In the first four months of the year the emerging equity markets recorded the hoped-for increase, and with a plus of 14% a substantial one (year low to year high). From mid-February to the end of April they even outperformed the developed equity markets. In May, however, the situation changed, and the emerging markets fell behind again both in absolute and in relative terms. While the MSCI EM index is still on positive terrain at +5% in the year to date (in USD), this is largely due to three markets – China, Taiwan, and Russia – which together account for almost 40% of the emerging markets universe. Although at +24% Hungary has been clearly positive, it only commands a weighting of 0.2% and is thus only of marginal importance. The majority of the markets – almost two thirds – have been on negative terrain (in USD) in the year to date.
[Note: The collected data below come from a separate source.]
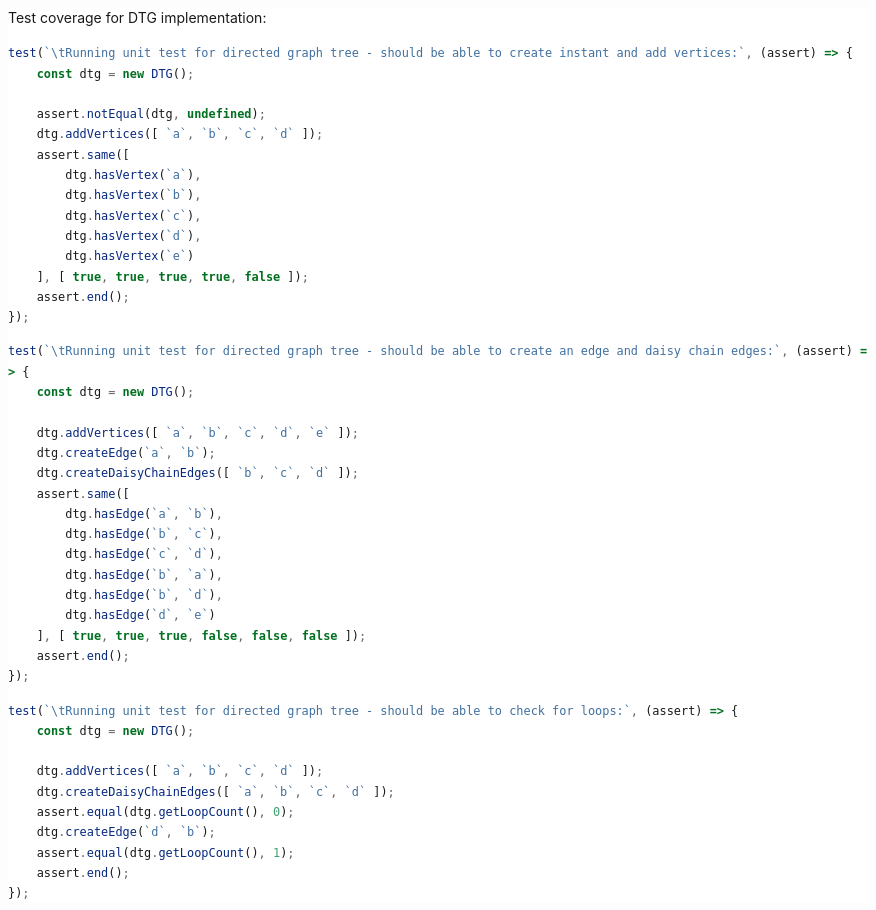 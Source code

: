 Test coverage for DTG implementation:

```javascript
test(`\tRunning unit test for directed graph tree - should be able to create instant and add vertices:`, (assert) => {
    const dtg = new DTG();

    assert.notEqual(dtg, undefined);
    dtg.addVertices([ `a`, `b`, `c`, `d` ]);
    assert.same([
        dtg.hasVertex(`a`),
        dtg.hasVertex(`b`),
        dtg.hasVertex(`c`),
        dtg.hasVertex(`d`),
        dtg.hasVertex(`e`)
    ], [ true, true, true, true, false ]);
    assert.end();
});
```

```javascript
test(`\tRunning unit test for directed graph tree - should be able to create an edge and daisy chain edges:`, (assert) => {
    const dtg = new DTG();

    dtg.addVertices([ `a`, `b`, `c`, `d`, `e` ]);
    dtg.createEdge(`a`, `b`);
    dtg.createDaisyChainEdges([ `b`, `c`, `d` ]);
    assert.same([
        dtg.hasEdge(`a`, `b`),
        dtg.hasEdge(`b`, `c`),
        dtg.hasEdge(`c`, `d`),
        dtg.hasEdge(`b`, `a`),
        dtg.hasEdge(`b`, `d`),
        dtg.hasEdge(`d`, `e`)
    ], [ true, true, true, false, false, false ]);
    assert.end();
});
```

```javascript
test(`\tRunning unit test for directed graph tree - should be able to check for loops:`, (assert) => {
    const dtg = new DTG();

    dtg.addVertices([ `a`, `b`, `c`, `d` ]);
    dtg.createDaisyChainEdges([ `a`, `b`, `c`, `d` ]);
    assert.equal(dtg.getLoopCount(), 0);
    dtg.createEdge(`d`, `b`);
    assert.equal(dtg.getLoopCount(), 1);
    assert.end();
});
```
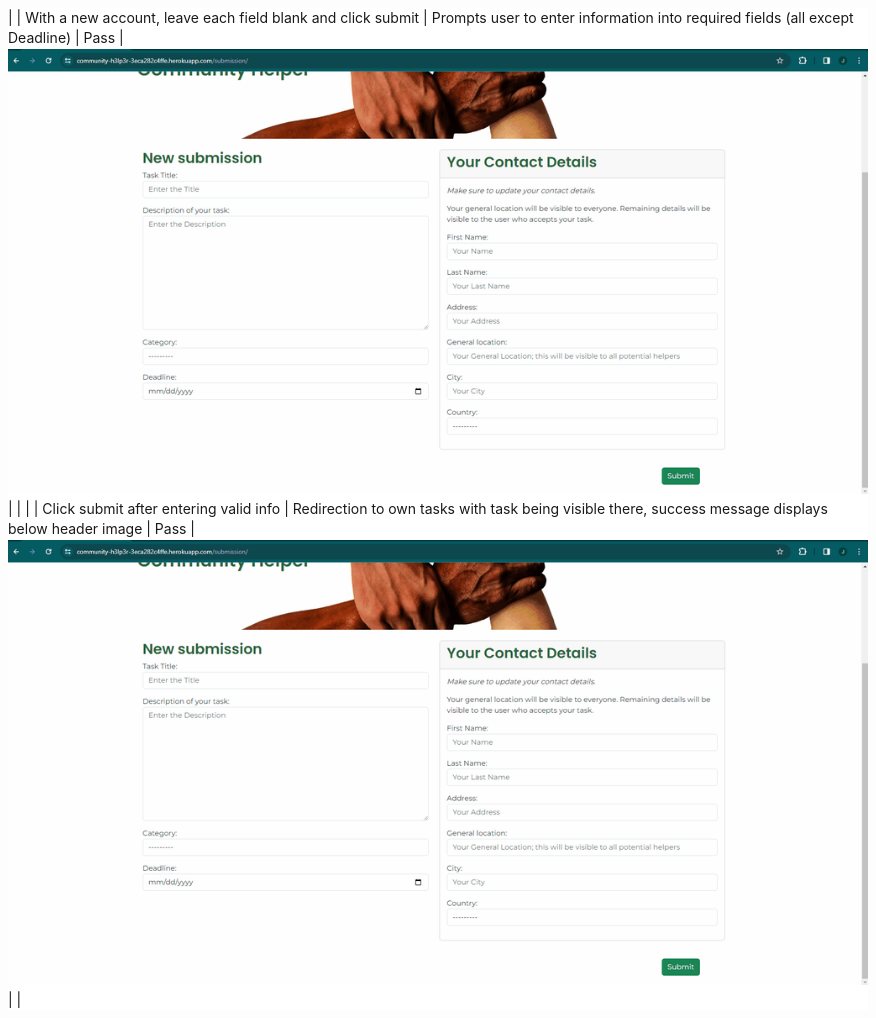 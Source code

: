 | | With a new account, leave each field blank and click submit | Prompts user to enter information into required fields (all except Deadline) | Pass | ![screenshot](documentation/testing/features/create-task-profile.gif) | |
| | Click submit after entering valid info | Redirection to own tasks with task being visible there, success message displays below header image | Pass | ![screenshot](documentation/testing/features/create-task-profile.gif) | | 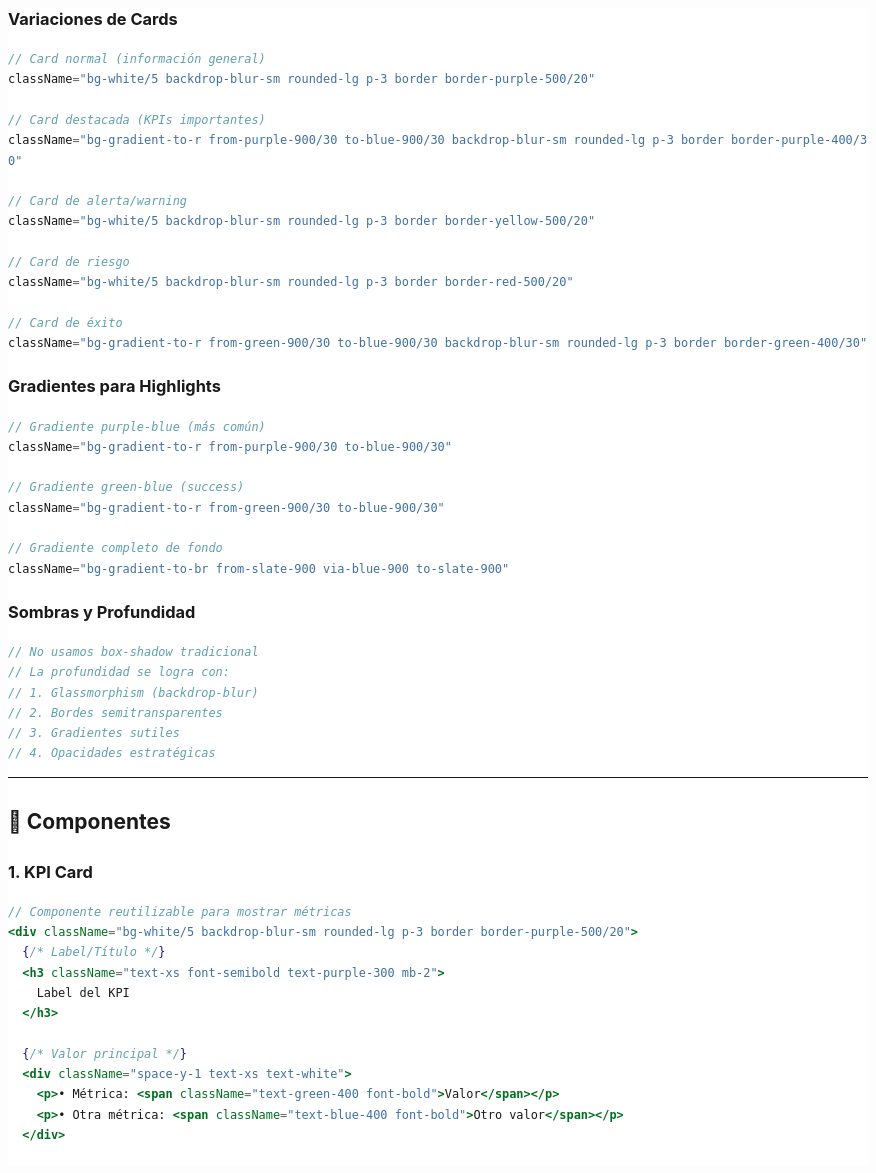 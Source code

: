### Variaciones de Cards

```jsx
// Card normal (información general)
className="bg-white/5 backdrop-blur-sm rounded-lg p-3 border border-purple-500/20"

// Card destacada (KPIs importantes)
className="bg-gradient-to-r from-purple-900/30 to-blue-900/30 backdrop-blur-sm rounded-lg p-3 border border-purple-400/30"

// Card de alerta/warning
className="bg-white/5 backdrop-blur-sm rounded-lg p-3 border border-yellow-500/20"

// Card de riesgo
className="bg-white/5 backdrop-blur-sm rounded-lg p-3 border border-red-500/20"

// Card de éxito
className="bg-gradient-to-r from-green-900/30 to-blue-900/30 backdrop-blur-sm rounded-lg p-3 border border-green-400/30"
```

### Gradientes para Highlights

```jsx
// Gradiente purple-blue (más común)
className="bg-gradient-to-r from-purple-900/30 to-blue-900/30"

// Gradiente green-blue (success)
className="bg-gradient-to-r from-green-900/30 to-blue-900/30"

// Gradiente completo de fondo
className="bg-gradient-to-br from-slate-900 via-blue-900 to-slate-900"
```

### Sombras y Profundidad

```javascript
// No usamos box-shadow tradicional
// La profundidad se logra con:
// 1. Glassmorphism (backdrop-blur)
// 2. Bordes semitransparentes
// 3. Gradientes sutiles
// 4. Opacidades estratégicas
```

---

## 🧩 Componentes

### 1. KPI Card

```jsx
// Componente reutilizable para mostrar métricas
<div className="bg-white/5 backdrop-blur-sm rounded-lg p-3 border border-purple-500/20">
  {/* Label/Título */}
  <h3 className="text-xs font-semibold text-purple-300 mb-2">
    Label del KPI
  </h3>
  
  {/* Valor principal */}
  <div className="space-y-1 text-xs text-white">
    <p>• Métrica: <span className="text-green-400 font-bold">Valor</span></p>
    <p>• Otra métrica: <span className="text-blue-400 font-bold">Otro valor</span></p>
  </div>
  
```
As far as the development from here on out is concerned, a number of factors are of relevance.
- the foreseeable US Fed funds rate hike will burden the equity markets at least for a short while (even though the long-term effects do not have to be negative). This will probably affect the emerging equity markets more significantly.
- if the Fed were to abstain from the expected hike this year, this would not help emerging markets equities either, because it would ultimately mean that the Fed expected the US economy to experience long-term stagnation.
- the overall index of the emerging markets has soared especially in China and Russia, but in both markets the upward potential should be limited after recent rallies.
- the positive growth gap of the emerging markets relative to the developed markets – one of the most important arguments in favour of investing in that segment – will fall to slightly above two percentage points in 2015, which from a long-term perspective is low. IMF forecasts predict a slight expansion for 2016, but the accuracy of said predictions has recently left a lot to be desired.
In terms of valuation, the picture is mixed. The PE-ratio on the basis of expected earnings (forward 12 months earnings expectations) is currently 27% below that of the developed markets; the long-term average of this discount is 19%. On the basis of historical earnings, the discount is roughly in line with its long-term average of 23%. The question is whether the confidence of the markets in the earnings expectations of the emerging markets is solid enough to facilitate a re-(e)valuation.
In summary, another equity rally would be surprising in view of the aforementioned factors.